__WHAT YOU ARE ASKED TO DO__
From the records below, please repeat exactly the line that has "import lsst.afw.image as afwImg", the line that has "and upper right", and every line between them, and nothing else.

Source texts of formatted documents

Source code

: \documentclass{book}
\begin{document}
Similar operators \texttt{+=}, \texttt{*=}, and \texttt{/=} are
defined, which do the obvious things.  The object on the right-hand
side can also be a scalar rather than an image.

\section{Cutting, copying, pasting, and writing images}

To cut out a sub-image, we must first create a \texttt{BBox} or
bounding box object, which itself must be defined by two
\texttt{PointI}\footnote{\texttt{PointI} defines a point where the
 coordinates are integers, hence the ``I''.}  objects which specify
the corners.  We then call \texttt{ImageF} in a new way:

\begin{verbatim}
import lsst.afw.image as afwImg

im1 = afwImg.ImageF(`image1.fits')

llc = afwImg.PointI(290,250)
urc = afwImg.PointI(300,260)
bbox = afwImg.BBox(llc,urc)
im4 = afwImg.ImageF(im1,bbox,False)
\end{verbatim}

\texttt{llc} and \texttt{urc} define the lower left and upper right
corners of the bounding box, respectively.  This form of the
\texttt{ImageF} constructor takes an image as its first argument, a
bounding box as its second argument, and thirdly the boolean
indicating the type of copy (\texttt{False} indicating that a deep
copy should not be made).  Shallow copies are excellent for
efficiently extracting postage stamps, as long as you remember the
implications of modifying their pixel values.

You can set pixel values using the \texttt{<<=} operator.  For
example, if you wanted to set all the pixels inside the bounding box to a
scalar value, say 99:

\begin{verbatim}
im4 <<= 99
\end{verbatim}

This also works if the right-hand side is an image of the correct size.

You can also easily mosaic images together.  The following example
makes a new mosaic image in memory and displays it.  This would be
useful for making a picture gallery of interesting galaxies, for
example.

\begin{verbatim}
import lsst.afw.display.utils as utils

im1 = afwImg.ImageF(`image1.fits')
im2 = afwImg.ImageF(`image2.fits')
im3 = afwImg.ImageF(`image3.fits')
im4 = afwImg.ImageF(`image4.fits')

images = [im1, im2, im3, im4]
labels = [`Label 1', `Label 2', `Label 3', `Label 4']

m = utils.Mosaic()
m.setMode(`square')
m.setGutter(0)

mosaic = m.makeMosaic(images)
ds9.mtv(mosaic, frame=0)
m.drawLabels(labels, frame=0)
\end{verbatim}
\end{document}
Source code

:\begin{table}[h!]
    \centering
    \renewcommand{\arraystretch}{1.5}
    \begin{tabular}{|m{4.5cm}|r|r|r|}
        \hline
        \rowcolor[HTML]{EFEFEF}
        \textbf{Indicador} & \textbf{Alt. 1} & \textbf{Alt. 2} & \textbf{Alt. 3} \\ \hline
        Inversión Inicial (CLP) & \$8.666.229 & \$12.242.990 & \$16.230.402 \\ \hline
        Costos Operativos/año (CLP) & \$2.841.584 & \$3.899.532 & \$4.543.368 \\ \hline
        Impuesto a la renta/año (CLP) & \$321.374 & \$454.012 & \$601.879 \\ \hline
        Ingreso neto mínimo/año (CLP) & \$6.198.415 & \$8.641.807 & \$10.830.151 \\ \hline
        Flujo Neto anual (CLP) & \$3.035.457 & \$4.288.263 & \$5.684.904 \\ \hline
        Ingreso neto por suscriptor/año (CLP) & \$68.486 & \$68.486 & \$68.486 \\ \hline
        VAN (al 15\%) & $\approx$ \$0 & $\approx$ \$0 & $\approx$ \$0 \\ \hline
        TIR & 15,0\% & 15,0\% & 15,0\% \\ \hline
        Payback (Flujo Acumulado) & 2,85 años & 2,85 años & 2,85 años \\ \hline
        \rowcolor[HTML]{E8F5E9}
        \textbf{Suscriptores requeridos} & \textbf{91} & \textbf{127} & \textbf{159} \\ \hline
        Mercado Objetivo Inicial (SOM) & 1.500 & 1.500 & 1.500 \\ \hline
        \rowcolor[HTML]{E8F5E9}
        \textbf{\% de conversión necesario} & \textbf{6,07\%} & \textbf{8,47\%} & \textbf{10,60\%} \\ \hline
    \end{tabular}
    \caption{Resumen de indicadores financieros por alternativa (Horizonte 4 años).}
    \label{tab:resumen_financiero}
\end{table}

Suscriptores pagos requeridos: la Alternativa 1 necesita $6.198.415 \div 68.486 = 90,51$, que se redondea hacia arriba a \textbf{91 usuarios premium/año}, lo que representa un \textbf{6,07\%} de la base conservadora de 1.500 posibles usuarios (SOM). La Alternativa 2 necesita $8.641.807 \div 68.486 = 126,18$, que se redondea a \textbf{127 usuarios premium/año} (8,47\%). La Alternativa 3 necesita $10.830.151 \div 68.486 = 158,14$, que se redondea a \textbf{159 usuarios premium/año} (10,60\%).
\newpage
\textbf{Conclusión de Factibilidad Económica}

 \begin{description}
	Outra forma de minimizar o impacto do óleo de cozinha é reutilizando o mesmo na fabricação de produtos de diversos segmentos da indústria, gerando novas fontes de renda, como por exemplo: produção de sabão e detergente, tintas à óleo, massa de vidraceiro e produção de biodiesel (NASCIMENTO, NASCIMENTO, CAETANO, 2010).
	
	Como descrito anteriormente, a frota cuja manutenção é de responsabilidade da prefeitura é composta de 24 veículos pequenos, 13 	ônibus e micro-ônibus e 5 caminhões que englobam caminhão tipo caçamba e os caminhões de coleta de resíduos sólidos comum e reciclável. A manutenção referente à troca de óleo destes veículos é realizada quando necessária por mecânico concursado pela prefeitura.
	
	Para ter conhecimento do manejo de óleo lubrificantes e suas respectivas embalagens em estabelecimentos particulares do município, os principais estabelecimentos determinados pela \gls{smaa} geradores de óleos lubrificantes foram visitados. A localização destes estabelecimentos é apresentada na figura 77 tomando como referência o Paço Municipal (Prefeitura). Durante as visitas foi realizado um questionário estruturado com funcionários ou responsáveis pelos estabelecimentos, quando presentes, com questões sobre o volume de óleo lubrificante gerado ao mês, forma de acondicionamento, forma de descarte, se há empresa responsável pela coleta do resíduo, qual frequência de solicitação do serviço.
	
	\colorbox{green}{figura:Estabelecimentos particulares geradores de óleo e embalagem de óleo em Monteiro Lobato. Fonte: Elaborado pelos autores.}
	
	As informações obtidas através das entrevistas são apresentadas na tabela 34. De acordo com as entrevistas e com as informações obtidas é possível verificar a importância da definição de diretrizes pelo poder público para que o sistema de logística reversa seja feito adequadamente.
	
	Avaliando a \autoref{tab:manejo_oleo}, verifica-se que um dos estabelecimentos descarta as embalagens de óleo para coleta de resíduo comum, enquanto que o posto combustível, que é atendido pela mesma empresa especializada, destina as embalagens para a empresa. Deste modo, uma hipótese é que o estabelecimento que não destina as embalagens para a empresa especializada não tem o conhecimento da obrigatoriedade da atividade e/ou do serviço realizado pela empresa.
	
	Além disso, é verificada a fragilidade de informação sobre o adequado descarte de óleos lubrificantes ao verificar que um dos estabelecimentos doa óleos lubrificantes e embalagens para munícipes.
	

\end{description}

__RESPONSE TO THE EXERCISE__
import lsst.afw.image as afwImg

im1 = afwImg.ImageF(`image1.fits')

llc = afwImg.PointI(290,250)
urc = afwImg.PointI(300,260)
bbox = afwImg.BBox(llc,urc)
im4 = afwImg.ImageF(im1,bbox,False)
\end{verbatim}

\texttt{llc} and \texttt{urc} define the lower left and upper right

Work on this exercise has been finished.